## WHAT NEEDS TO BE DONE
Your response should consist of one number, the count of lines below that contain "case".

++++++

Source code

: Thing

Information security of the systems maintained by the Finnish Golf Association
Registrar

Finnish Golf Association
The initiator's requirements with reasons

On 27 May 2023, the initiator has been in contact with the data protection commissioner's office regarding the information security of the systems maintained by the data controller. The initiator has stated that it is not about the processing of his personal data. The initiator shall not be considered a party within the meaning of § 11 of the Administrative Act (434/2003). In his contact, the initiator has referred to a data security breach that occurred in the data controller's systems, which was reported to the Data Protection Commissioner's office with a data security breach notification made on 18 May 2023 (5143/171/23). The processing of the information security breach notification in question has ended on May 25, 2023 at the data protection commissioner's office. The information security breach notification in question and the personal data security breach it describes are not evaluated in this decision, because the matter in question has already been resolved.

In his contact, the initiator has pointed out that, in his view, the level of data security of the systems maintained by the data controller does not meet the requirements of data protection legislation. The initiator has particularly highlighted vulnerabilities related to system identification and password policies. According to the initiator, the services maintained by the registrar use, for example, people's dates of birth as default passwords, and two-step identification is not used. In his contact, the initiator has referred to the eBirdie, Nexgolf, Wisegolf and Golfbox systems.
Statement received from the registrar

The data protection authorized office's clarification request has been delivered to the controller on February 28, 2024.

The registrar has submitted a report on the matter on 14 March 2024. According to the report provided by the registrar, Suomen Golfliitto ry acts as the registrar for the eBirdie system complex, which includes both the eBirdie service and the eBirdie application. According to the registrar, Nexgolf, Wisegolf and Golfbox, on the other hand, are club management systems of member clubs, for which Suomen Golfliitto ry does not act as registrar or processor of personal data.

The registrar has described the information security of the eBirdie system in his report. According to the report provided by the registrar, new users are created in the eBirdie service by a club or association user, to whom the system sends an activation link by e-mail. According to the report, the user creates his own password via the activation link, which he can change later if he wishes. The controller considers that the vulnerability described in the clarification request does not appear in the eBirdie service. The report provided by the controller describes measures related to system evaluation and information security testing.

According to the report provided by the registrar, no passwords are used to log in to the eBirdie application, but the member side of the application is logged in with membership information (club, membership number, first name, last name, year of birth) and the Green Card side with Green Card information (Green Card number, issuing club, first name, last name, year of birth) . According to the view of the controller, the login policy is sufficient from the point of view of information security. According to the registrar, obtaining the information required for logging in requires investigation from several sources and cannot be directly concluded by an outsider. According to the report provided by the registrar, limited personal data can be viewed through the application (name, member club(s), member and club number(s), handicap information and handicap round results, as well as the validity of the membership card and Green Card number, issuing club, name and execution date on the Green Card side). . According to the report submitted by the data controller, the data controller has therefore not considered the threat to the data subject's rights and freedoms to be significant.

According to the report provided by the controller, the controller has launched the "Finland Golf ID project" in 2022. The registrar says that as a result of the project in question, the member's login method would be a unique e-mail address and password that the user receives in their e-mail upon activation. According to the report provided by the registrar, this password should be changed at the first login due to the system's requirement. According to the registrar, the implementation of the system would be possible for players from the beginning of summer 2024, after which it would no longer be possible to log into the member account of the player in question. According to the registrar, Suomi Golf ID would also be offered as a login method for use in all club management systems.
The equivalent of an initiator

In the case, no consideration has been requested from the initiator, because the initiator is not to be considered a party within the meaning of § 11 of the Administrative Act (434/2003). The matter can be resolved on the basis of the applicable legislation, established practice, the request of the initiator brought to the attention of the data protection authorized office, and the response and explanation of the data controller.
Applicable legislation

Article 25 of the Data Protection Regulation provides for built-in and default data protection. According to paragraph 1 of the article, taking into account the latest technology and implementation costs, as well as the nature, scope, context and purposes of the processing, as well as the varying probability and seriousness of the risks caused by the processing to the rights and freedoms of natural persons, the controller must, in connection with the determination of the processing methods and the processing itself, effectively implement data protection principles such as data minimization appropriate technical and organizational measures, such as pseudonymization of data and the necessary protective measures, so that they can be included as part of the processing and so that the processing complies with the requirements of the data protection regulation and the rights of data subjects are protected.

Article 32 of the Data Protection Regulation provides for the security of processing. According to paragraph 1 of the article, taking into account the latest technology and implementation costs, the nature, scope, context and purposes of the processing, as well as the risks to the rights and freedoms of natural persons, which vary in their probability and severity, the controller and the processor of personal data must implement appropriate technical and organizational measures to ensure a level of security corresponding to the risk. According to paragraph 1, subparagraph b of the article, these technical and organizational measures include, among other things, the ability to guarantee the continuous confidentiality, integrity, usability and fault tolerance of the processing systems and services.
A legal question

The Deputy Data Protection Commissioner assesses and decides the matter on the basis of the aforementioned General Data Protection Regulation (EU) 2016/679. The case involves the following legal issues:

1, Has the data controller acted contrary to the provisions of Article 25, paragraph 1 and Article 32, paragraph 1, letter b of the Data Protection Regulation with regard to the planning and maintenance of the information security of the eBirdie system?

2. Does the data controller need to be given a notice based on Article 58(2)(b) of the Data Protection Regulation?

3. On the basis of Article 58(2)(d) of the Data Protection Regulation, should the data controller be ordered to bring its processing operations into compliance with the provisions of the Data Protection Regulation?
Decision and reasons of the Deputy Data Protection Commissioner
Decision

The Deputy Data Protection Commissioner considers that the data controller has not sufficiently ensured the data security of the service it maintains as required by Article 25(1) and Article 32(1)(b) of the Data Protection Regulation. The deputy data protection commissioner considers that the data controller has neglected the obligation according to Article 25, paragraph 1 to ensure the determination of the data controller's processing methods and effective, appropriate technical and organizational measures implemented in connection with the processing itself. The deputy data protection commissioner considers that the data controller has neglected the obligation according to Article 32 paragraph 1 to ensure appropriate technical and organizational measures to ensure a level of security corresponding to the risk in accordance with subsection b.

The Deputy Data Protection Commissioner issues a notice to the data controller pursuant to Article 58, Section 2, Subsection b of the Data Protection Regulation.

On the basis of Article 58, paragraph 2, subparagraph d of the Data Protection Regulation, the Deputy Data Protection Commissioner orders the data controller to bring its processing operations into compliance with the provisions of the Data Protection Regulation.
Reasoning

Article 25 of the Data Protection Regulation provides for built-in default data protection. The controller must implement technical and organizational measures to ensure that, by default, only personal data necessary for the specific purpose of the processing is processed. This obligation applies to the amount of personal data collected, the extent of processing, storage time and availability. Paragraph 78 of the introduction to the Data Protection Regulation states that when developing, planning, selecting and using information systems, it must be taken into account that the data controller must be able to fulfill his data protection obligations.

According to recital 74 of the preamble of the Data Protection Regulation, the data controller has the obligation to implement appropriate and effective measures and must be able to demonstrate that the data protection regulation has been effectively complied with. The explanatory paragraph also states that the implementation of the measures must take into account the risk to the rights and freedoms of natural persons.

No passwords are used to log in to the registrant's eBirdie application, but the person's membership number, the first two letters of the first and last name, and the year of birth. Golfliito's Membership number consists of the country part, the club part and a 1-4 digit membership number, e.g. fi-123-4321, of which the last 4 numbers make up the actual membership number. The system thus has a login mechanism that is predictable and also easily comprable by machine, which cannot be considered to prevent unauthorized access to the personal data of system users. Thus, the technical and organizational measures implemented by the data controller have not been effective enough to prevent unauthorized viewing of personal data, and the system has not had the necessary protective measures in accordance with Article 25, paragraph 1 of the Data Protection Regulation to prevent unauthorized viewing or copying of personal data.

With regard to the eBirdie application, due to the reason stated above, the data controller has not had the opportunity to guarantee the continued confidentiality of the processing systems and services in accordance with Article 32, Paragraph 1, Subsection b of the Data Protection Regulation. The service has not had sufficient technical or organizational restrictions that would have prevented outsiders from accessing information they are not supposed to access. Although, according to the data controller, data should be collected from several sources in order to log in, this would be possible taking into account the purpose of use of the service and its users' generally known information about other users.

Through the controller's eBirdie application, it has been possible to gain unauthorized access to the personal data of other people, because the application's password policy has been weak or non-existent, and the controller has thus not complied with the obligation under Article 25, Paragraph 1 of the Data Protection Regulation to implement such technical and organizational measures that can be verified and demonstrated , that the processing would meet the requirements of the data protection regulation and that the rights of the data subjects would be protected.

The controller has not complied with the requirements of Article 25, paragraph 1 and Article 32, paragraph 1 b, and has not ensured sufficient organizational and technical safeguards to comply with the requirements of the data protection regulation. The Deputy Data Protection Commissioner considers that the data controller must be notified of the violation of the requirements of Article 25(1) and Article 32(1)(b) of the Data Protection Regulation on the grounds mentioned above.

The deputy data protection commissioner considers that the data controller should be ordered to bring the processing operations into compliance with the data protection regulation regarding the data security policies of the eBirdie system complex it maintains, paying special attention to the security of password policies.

++++++

## EXERCISE RESPONSE
2